The efficiency of active learning (AL) approaches to identify materials with desired properties relies on the knowledge of a few parameters describing the property. However, these parameters are unknown if the property is governed by a high intricacy of many atomistic processes. Here, we develop an AL workflow based on the sure-independence screening and sparsifying operator (SISSO) symbolic-regression approach. SISSO identifies the few, key parameters correlated with a given materials property via analytical expressions, out of many offered primary features.

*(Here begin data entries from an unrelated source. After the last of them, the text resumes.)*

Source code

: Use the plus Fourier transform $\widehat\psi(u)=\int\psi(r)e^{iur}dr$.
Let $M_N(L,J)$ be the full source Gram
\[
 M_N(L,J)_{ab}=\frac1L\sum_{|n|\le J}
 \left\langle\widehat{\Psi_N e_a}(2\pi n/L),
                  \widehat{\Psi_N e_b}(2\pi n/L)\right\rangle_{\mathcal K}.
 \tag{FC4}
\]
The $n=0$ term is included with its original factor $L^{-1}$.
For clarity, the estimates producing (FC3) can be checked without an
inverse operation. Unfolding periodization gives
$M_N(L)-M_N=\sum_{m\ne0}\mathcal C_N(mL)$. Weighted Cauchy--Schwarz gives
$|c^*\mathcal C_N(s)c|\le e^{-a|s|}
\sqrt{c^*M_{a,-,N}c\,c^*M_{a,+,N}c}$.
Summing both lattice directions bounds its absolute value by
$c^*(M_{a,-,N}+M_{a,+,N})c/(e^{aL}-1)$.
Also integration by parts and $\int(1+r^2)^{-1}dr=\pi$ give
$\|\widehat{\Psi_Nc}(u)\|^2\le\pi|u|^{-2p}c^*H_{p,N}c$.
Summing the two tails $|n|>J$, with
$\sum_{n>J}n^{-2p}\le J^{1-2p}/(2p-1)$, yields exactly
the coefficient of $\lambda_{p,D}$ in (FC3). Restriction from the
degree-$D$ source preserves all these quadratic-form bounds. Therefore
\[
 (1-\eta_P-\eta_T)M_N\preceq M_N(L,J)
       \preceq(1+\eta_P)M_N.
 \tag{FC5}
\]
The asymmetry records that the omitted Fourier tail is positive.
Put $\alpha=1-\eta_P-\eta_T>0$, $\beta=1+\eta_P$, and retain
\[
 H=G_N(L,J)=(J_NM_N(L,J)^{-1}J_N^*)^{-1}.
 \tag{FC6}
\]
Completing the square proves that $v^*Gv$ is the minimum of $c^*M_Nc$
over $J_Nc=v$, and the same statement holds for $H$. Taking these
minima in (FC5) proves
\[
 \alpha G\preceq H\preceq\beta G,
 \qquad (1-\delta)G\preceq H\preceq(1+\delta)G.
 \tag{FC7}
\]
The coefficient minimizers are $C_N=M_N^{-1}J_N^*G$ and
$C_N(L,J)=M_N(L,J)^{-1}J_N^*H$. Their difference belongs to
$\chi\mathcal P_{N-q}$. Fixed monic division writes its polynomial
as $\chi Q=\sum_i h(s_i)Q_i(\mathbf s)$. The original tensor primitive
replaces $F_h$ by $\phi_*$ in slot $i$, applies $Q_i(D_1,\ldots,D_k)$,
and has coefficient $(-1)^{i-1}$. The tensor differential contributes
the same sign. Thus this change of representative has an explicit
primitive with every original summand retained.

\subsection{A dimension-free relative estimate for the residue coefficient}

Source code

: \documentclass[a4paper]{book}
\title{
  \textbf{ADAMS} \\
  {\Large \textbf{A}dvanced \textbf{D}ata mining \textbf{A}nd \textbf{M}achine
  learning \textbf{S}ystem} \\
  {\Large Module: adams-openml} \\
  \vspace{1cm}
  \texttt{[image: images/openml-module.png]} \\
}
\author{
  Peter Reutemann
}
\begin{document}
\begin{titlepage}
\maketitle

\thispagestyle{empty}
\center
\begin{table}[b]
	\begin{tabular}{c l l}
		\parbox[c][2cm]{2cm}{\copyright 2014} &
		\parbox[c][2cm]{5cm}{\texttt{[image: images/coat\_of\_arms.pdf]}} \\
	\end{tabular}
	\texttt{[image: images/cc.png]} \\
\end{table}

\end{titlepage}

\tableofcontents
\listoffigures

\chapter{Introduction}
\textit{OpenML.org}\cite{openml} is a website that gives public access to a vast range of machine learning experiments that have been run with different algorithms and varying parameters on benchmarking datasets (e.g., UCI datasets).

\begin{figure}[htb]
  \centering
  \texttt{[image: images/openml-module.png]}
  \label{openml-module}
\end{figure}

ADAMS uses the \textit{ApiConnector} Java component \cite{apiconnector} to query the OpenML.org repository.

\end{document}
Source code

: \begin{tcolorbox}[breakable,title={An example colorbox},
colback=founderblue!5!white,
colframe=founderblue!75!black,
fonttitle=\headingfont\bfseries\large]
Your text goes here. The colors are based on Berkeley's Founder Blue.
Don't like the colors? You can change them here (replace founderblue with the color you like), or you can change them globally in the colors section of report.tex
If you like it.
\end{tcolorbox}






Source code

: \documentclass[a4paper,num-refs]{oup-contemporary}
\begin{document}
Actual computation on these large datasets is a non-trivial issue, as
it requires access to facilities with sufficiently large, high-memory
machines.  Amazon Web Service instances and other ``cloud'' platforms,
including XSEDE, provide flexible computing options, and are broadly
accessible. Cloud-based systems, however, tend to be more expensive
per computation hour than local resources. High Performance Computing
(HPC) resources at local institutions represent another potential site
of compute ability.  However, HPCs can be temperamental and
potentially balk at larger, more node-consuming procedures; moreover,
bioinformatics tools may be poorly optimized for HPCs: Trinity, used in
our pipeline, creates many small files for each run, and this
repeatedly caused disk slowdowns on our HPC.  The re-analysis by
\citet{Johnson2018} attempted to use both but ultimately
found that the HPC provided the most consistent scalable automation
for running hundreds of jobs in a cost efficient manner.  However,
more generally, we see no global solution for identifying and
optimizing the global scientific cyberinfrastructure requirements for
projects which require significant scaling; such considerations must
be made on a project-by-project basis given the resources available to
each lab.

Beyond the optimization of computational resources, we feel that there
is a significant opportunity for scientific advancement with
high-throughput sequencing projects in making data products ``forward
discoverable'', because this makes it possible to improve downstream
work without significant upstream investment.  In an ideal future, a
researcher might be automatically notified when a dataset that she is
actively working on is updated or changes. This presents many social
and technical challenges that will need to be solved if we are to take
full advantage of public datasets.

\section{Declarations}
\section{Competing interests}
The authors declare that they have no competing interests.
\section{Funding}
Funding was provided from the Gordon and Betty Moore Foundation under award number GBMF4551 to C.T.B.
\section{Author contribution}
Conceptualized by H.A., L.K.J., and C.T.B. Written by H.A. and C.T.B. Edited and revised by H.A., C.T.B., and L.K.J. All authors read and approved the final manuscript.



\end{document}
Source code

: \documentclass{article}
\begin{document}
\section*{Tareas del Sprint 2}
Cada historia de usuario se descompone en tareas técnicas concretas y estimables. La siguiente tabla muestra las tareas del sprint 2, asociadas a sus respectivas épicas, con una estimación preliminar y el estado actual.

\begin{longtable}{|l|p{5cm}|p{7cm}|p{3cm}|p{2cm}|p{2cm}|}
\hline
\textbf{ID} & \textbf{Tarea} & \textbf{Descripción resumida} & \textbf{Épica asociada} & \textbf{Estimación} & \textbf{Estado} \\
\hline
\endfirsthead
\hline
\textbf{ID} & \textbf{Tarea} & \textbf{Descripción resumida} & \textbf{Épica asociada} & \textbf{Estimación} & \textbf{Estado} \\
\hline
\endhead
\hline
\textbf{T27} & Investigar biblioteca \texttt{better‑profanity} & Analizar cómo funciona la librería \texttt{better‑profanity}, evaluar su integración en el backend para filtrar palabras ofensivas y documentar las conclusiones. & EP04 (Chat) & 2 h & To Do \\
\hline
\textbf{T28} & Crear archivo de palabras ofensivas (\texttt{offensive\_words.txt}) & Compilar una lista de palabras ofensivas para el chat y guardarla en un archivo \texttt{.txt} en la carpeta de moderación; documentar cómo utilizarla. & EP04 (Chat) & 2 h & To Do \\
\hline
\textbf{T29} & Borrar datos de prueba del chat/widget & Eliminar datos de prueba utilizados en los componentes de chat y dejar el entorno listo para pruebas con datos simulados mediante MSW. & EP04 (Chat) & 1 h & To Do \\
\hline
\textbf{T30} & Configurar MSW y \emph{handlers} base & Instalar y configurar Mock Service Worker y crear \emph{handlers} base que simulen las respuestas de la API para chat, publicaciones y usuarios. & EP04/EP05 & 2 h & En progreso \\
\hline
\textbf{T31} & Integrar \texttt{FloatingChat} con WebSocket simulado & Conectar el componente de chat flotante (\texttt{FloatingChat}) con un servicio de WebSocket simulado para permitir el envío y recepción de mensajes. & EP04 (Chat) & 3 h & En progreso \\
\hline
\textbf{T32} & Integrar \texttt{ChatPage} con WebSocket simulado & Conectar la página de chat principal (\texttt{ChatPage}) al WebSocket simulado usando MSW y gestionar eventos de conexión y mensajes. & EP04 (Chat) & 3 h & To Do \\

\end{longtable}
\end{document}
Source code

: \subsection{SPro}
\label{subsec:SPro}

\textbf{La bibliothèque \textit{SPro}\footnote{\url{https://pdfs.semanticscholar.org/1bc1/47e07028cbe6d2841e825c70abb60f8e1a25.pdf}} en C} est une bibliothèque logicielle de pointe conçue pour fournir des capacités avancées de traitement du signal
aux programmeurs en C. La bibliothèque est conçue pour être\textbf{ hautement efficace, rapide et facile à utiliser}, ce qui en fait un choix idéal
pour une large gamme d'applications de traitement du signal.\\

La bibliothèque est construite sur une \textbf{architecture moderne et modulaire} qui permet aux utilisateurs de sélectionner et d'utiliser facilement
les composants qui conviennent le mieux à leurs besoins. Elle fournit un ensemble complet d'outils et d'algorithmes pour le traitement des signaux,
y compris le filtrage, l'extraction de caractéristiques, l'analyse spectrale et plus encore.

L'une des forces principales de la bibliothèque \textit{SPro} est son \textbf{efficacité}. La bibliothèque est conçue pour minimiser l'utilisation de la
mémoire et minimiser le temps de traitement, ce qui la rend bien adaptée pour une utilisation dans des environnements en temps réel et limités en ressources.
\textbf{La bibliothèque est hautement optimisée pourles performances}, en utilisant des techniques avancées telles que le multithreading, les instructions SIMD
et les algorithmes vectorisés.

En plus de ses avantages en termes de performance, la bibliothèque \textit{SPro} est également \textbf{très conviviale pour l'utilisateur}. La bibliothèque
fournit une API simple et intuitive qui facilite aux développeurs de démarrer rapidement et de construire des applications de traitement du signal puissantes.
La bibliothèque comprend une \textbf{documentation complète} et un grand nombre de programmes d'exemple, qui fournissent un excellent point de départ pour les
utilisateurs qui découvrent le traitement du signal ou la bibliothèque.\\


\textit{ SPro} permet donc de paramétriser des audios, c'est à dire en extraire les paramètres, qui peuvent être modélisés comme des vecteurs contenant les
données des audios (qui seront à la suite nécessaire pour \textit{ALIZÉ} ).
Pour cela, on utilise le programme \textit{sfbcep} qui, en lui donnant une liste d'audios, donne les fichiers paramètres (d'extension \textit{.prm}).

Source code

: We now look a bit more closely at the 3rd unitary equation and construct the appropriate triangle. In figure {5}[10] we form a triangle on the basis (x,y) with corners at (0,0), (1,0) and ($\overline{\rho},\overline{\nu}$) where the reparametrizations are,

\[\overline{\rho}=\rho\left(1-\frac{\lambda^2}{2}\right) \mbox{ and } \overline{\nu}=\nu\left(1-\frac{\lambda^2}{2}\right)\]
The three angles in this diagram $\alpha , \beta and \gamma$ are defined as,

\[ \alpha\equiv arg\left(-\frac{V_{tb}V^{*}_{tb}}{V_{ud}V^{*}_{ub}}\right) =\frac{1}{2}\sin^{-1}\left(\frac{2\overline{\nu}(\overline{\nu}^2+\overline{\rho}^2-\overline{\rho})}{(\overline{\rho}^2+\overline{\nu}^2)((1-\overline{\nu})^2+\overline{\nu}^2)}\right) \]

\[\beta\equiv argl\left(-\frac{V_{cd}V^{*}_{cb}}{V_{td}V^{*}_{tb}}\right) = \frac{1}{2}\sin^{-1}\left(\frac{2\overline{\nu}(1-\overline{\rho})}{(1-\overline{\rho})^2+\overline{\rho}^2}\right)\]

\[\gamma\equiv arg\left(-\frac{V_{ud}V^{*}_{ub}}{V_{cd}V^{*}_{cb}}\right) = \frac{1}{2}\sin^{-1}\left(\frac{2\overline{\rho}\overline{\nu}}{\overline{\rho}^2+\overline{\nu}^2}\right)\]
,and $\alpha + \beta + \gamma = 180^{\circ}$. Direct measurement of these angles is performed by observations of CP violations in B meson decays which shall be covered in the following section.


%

Crucially, we train ensembles of SISSO models in order to quantify mean predictions and their uncertainty, enabling the use of SISSO in AL. By combining bootstrap sampling to obtain training datasets with Monte-Carlo feature dropout, the high prediction errors observed by a single SISSO model are improved. Besides, the feature dropout procedure alleviates the overconfidence issues observed in the widely used bagging approach. We demonstrate the SISSO-guided AL workflow by identifying acid-stable oxides for water splitting using high-quality DFT-HSE06 calculations. From a pool of 1470 materials, 12 acid-stable materials are identified in only 30 AL iterations. The materials property maps provided by SISSO along with the uncertainty estimates reduce the risk of missing promising portions of the materials space that were overlooked in the initial, possibly biased dataset.

Paper Structure

This paper contains 8 sections, 2 equations, 3 figures, 1 table.

Table of Contents

  1. Results
  2. Methods

Figures (3)

  • Figure 1: (a) Schematic representation of different ensemble methods. S$_1$, ..., S$_k$ represent the subsets of the original dataset S obtained through bootstrapping. $P^{i}_{SISSO}$ is the SISSO model trained on the $i$th bootstrap sample, and $\phi^{i}_{_n}$ represents the set of primary features retained for that sample (b) comparison of absolute prediction errors (top panel) and miscalibration scores (bottom panel) across different ensemble methods. The violin plots are constructed with errors and miscalibration scores obtained by 30 independent trials with $k=10$. Some of the high error predictions are indicated with star markers.
  • Figure 2: $\Delta G_{pbx}^{\mathrm{OER}}$ change (top panel) and number of acid-stable oxides identified (bottom panel) across 30 AL iterations with the probability of feasibility (POF) and random selection (RS) acquisition strategies The filled and open square marks indicate the DFT-HSE06 calculated $\Delta G_{pbx}^{\mathrm{OER}}$ and mean prediction of ensembles of SISSO models for the oxide selected at each iteration ($\Delta G_{pbx,\mathbb{E}_{SISSO}}^{OER}$), respectively. The error bars represent the corresponding uncertainty estimates ($\sigma_{\mathbb{E}_{SISSO}}$). The stability threshold of $\Delta G_{pbx}^{OER}=$ 0.1 eV/atom is indicated with the black dashed line. The formulae and structures of acid-stable oxides identified in iterations 8,14,20 are shown in the inset of the figure.
  • Figure 3: SISSO-descriptor-based material maps of oxide stability with materials in the initial training data (black), the candidate space of 1470 oxides (white) and materials selected during AL campaigns with probability of feasibility (red) and random selection (grey). The $x$ and $y$ axes represent the descriptors obtained from the SISSO model. The filled (hollow) circles indicate materials suggested by AL which are acid-stable (unstable) from DFT-HSE06 calculations. The $y$-axis range is limited for an enlarged view of the region of interest.